2. Am I right in guessing that handing garbage to Array#sort
is probably crazy?

-s

Short answer: array.sort_by { rand }

Longer answer: http://blade.nagaokaut.ac.jp/cgi-bin/scat.rb/ruby/ruby-talk/168963

Gary Wright

···

On Apr 29, 2007, at 10:01 PM, Peter Seebach wrote:

So, two vaguely related questions:
1. Is there a reasonably sane way to do this, should I ever find
myself wanting one?

I believe that the "something to that effect was probably:

     x.sort_by {rand}

sort_by takes a block which normally takes one argument. sort_by
calls this block once for each element of the enumeration and
associates that value with the element, it then sorts those values and
returns an array of the asssociated elements in the order of the
values. So for example:

(1..50).sort_by{|e| -e}
    ==>[50, 49, 48, 47, 46, 45, 44, 43, 42, 41, 40, 39, 38, 37, 36,
35, 34, 33, 32, 31, 30, 29, 28, 27, 26, 25, 24, 23, 22, 21, 20, 19,
18, 17, 16, 15, 14, 13, 12, 11, 10, 9, 8, 7, 6, 5, 4, 3, 2, 1]

The block without the argument just assignes a random value to each element.

Perfectly safe as far as I can see.

x.sort {rand}

doesn't really work, whether or not it's safe. Rand without an
argument returns a float >= 0.0 and < 1.0, the block for sort is
expected to return -1, 0, or 1. Depending on the implementaiton of the
particular sort method, you might get different results. For arrays,
it looks like you'll get the same results with repeated calls:

irb(main):020:0> (1..10).to_a.sort {rand}
=> [10, 6, 1, 7, 3, 8, 5, 9, 4, 2]
irb(main):021:0> (1..10).to_a.sort {rand}
=> [10, 6, 1, 7, 3, 8, 5, 9, 4, 2]

Whereas sort_by seems to do what's expected.

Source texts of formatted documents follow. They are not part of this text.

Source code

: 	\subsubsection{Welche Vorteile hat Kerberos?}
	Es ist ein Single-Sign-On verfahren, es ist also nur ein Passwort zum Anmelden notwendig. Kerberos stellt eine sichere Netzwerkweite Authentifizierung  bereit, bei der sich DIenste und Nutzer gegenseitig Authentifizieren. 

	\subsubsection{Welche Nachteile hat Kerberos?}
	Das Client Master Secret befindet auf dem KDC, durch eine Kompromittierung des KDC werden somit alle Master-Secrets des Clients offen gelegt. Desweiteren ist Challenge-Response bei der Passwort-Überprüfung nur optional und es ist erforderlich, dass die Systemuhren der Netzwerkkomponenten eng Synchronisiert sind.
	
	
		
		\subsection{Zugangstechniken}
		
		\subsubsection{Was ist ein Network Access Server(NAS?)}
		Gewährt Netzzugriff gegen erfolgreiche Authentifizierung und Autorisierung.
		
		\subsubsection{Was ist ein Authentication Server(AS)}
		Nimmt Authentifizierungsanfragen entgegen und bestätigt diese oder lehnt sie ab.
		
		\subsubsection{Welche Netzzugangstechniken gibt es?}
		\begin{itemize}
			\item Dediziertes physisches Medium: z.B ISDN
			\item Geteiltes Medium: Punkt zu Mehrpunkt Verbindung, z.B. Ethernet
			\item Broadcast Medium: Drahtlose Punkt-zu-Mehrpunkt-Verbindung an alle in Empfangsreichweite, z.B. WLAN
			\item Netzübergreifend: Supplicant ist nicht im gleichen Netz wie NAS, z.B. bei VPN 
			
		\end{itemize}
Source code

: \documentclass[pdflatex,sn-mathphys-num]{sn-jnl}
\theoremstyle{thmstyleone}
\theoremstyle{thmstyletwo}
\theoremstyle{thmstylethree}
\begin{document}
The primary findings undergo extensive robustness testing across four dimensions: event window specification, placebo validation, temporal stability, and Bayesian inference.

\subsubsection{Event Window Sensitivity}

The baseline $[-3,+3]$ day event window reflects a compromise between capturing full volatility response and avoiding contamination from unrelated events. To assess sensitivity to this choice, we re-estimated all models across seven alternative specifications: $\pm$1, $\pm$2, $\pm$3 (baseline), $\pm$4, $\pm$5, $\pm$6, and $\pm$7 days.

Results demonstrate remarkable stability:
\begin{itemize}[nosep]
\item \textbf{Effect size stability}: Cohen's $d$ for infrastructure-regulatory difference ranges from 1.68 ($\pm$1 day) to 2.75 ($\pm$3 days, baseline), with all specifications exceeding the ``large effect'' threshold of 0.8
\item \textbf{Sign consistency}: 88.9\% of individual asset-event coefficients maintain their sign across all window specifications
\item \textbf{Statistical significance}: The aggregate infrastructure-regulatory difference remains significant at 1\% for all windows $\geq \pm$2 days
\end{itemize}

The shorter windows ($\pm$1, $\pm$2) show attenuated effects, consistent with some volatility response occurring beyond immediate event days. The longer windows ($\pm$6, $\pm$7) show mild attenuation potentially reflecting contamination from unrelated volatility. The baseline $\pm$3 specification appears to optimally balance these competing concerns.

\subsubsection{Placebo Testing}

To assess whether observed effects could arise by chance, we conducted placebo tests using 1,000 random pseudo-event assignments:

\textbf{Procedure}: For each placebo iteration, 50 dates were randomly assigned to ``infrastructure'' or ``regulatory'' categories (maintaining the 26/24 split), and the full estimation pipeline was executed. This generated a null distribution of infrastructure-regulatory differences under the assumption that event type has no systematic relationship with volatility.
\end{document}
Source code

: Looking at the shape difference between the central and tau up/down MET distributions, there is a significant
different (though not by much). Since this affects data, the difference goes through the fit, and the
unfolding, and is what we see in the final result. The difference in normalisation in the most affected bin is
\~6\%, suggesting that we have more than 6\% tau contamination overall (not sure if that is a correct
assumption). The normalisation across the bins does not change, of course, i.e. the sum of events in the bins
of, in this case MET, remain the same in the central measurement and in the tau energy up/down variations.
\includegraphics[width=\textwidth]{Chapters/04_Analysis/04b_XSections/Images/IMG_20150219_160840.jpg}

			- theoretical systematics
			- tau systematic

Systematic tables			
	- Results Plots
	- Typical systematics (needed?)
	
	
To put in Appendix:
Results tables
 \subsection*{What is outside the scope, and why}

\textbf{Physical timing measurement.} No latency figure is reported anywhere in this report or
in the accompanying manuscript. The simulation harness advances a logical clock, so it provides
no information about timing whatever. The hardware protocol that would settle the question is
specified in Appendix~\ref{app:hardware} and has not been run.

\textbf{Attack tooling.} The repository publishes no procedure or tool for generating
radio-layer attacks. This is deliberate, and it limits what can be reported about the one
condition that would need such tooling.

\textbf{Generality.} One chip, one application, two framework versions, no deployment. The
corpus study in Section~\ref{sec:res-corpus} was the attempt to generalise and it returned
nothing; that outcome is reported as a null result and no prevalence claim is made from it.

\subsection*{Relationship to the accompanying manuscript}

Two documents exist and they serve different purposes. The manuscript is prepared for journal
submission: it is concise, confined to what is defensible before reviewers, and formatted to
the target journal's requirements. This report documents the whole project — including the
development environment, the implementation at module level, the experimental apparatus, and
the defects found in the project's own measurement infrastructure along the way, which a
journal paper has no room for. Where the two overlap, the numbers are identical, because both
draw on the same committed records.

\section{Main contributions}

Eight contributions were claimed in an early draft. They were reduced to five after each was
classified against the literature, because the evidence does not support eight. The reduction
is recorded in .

irb(main):022:0> (1..10).to_a.sort_by {rand}
=> [5, 9, 2, 1, 7, 6, 4, 10, 8, 3]
irb(main):023:0> (1..10).to_a.sort_by {rand}
=> [4, 8, 5, 6, 2, 3, 10, 7, 1, 9]

···

On 4/29/07, Peter Seebach <seebs@seebs.net> wrote:

Browsing something at a bookstore recently, I saw an example of
an array shuffle allegedly implemented with
        x.sort { rand }
or something to that effect.

This seems sort of unlikely, to me, to be a correct shuffling
algorithm. I'm not even sure it's safe at all. I know that
doing the same thing to C qsort implementations occasionally
causes one to blow up spectacularly, because its assumption
that the comparison between any two items is constant gets
broken.

So, two vaguely related questions:
1. Is there a reasonably sane way to do this, should I ever find
myself wanting one?
2. Am I right in guessing that handing garbage to Array#sort
is probably crazy?

--
Rick DeNatale

My blog on Ruby
http://talklikeaduck.denhaven2.com/

Peter Seebach wrote:

Browsing something at a bookstore recently, I saw an example of
an array shuffle allegedly implemented with
  x.sort { rand }
or something to that effect.

This seems sort of unlikely, to me, to be a correct shuffling
algorithm. I'm not even sure it's safe at all. I know that
doing the same thing to C qsort implementations occasionally
causes one to blow up spectacularly, because its assumption
that the comparison between any two items is constant gets
broken.

So, two vaguely related questions:
1. Is there a reasonably sane way to do this, should I ever find
myself wanting one?
2. Am I right in guessing that handing garbage to Array#sort
is probably crazy?

-s

Welll ... I do this in Excel all the time -- add a column of random
numbers to the right of the (CSV) file I want to shuffle, sort it about
five times, hitting F9 before each sort to change the random numbers,
and then deleting the random column and saving the file. Translate that
to Ruby and I think you've got it.

Well, okay. It works in practice. Is it guaranteed to work, and is
it actually reasonable to expect the output to be randomly shuffled?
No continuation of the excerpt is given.